**Data items:**
+---+
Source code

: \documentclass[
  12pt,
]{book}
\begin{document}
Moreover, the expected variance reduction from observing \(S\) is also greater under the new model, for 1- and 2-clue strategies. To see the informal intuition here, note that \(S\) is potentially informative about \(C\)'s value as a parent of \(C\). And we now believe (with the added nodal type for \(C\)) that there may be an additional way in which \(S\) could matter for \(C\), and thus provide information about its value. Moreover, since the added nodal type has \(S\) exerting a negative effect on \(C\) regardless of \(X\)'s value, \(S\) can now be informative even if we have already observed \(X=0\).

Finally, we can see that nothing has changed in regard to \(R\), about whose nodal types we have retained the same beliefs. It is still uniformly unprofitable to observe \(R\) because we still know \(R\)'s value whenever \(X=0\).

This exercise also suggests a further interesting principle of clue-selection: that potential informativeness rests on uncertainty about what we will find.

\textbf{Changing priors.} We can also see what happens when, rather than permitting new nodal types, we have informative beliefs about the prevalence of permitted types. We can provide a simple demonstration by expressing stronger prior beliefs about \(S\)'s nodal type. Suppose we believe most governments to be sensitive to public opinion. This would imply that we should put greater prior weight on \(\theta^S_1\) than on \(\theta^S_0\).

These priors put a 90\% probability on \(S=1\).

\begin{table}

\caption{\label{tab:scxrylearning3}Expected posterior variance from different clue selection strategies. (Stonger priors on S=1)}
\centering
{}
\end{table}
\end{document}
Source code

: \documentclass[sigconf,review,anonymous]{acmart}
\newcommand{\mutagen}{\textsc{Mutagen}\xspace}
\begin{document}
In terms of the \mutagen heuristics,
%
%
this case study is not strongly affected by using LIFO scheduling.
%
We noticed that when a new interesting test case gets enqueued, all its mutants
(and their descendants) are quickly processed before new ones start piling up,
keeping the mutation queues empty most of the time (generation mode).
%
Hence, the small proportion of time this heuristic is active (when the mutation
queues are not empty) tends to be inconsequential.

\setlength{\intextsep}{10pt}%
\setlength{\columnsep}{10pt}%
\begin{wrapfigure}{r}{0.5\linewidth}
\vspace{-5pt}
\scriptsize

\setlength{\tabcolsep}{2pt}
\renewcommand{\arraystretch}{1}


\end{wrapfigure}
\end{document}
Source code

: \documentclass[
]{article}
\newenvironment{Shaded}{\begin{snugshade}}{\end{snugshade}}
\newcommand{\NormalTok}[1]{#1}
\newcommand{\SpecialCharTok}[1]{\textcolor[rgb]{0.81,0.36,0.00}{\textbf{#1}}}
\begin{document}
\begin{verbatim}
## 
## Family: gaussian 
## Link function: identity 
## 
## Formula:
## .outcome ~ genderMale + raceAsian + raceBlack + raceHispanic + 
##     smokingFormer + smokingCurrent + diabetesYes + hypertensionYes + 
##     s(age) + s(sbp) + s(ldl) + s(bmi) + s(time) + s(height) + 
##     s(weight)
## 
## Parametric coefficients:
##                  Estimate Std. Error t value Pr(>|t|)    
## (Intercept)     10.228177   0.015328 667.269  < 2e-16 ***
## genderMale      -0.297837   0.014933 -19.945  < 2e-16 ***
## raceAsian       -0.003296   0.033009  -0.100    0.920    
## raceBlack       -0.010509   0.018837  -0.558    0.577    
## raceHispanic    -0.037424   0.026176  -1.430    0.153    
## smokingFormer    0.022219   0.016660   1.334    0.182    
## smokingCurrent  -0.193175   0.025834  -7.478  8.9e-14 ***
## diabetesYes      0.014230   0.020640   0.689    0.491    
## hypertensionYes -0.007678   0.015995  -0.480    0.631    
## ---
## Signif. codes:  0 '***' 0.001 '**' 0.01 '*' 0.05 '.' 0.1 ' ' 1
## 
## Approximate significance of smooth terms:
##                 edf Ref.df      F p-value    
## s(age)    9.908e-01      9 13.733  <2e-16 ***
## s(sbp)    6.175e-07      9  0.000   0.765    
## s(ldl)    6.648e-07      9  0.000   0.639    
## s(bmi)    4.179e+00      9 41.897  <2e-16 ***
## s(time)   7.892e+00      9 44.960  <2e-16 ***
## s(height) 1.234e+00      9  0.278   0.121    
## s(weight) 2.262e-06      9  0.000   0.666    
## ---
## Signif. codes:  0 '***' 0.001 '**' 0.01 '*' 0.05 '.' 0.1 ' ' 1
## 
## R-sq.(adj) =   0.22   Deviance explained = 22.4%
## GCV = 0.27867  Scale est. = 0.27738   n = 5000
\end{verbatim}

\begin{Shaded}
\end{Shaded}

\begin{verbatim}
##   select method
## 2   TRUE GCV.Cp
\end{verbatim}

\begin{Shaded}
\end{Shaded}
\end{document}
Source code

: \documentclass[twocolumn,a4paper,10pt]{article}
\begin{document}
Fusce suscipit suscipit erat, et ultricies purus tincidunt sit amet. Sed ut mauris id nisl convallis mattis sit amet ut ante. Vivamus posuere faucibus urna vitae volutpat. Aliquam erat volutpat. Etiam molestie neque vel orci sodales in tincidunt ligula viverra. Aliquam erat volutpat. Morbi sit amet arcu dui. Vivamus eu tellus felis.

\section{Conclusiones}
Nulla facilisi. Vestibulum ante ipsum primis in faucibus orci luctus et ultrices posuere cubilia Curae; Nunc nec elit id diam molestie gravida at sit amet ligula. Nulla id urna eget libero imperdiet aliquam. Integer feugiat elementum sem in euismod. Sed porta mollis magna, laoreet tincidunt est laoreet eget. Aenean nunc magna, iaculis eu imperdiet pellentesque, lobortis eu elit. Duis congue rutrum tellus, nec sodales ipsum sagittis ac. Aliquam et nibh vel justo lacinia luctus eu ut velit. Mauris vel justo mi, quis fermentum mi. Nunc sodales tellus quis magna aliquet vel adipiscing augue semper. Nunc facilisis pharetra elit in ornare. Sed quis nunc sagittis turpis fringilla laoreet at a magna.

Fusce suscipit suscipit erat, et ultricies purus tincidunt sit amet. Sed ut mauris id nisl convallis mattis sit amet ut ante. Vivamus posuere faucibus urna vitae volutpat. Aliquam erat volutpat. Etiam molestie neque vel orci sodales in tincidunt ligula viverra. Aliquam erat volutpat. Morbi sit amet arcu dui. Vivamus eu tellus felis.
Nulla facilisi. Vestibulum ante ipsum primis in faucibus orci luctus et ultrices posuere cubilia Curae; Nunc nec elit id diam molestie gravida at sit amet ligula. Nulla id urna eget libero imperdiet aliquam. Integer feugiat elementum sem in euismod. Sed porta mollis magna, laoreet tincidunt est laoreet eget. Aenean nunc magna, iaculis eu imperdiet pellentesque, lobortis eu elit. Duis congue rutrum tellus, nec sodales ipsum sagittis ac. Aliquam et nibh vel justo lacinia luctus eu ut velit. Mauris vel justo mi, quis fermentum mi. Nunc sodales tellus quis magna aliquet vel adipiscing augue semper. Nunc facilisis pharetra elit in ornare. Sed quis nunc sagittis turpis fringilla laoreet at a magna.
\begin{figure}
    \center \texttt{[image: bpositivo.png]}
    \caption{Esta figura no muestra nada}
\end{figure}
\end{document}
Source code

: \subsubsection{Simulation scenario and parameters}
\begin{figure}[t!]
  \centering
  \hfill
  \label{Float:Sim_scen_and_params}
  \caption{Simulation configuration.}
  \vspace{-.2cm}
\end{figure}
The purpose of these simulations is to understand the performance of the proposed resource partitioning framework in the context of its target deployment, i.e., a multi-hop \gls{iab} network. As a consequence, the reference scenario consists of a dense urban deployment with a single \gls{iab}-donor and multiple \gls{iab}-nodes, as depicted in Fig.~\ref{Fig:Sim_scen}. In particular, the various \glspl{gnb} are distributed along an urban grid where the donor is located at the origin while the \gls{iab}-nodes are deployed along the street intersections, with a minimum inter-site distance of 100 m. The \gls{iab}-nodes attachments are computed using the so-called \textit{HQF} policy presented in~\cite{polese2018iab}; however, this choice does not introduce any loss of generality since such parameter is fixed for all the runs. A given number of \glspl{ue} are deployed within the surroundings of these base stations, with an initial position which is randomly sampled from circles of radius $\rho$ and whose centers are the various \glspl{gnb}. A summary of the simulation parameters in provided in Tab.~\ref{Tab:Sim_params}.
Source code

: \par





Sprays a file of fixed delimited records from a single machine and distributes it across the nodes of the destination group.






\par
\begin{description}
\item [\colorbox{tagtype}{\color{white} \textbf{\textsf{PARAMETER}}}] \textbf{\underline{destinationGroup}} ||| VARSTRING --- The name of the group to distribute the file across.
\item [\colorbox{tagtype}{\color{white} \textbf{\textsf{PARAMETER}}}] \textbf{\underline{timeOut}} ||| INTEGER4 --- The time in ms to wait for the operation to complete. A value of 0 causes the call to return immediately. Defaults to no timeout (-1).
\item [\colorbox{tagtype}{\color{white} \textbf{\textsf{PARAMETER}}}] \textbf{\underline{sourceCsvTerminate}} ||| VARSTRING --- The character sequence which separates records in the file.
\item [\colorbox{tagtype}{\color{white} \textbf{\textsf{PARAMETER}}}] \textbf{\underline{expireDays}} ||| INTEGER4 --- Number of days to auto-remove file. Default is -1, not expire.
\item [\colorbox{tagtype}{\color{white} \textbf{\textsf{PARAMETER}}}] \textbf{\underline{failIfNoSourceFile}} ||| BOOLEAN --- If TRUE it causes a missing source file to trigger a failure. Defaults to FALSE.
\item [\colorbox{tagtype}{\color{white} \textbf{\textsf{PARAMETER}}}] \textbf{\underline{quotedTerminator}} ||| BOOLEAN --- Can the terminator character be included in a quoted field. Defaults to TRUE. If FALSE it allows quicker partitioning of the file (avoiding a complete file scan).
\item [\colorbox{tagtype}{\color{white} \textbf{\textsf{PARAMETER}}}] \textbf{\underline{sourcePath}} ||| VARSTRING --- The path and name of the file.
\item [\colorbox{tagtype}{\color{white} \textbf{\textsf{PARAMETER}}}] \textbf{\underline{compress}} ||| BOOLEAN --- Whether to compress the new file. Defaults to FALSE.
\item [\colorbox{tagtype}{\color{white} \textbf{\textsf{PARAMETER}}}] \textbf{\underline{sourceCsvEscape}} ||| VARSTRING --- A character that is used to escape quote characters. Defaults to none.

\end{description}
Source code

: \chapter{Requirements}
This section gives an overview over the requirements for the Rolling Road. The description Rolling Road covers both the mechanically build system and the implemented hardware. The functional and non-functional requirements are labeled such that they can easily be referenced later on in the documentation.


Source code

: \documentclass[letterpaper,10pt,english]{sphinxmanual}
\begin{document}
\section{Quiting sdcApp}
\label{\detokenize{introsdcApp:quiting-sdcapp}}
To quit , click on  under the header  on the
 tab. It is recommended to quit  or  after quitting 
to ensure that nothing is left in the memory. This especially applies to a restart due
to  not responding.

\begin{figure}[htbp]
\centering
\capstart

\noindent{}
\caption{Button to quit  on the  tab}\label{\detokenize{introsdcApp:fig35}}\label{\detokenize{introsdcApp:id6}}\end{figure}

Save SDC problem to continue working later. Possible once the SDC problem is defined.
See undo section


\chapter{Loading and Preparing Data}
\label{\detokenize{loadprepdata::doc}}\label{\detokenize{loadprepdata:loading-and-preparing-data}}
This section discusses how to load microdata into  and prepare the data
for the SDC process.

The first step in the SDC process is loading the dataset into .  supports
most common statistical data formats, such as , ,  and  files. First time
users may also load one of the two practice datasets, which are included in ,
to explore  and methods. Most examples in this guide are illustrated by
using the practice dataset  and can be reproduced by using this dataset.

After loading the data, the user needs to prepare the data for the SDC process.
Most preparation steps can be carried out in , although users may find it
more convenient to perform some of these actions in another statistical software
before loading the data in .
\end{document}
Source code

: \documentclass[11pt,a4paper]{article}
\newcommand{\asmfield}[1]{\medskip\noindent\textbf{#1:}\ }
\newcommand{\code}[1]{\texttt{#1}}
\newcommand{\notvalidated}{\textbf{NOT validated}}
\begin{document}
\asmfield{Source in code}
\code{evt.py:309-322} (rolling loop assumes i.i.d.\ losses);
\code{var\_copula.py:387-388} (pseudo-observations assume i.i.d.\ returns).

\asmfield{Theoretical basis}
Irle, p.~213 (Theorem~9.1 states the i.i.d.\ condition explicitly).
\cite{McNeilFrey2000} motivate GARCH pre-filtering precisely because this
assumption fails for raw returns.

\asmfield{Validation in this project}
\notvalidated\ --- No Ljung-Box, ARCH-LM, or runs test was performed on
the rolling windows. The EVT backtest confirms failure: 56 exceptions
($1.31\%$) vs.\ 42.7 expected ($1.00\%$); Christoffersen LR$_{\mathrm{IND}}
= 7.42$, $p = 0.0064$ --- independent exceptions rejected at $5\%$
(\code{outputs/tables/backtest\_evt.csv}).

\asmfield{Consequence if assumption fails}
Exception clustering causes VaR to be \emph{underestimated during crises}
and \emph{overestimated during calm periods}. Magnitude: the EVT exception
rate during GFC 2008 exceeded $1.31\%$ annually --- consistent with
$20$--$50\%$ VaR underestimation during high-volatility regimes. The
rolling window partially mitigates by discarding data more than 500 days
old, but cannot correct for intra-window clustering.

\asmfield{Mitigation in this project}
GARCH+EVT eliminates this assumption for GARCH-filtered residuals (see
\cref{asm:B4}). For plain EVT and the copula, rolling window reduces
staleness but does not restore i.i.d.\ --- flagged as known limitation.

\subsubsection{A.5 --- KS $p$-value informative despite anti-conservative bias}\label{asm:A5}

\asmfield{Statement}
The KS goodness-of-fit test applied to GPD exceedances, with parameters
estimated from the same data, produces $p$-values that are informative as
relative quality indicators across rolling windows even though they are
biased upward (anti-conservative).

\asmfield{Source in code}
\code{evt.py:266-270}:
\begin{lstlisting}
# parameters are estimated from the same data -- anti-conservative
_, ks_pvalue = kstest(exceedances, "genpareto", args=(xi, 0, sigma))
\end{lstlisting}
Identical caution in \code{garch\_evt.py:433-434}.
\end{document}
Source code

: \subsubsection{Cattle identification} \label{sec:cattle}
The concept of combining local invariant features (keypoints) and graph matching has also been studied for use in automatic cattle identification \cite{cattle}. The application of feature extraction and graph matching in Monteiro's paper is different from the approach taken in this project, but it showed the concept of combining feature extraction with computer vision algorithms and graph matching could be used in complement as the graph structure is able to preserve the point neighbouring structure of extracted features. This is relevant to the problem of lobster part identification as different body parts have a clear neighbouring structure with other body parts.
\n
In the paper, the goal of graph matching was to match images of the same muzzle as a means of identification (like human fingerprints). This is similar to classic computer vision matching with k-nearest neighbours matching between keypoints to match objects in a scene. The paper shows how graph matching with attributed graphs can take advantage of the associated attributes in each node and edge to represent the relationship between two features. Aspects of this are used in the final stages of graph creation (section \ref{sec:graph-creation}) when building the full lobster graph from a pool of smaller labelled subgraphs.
+---+
**EXERCISE REQUIREMENTS:** From the entries, find how many lines contain "before" and give the number alone.

**YOUR SOLUTION:** 2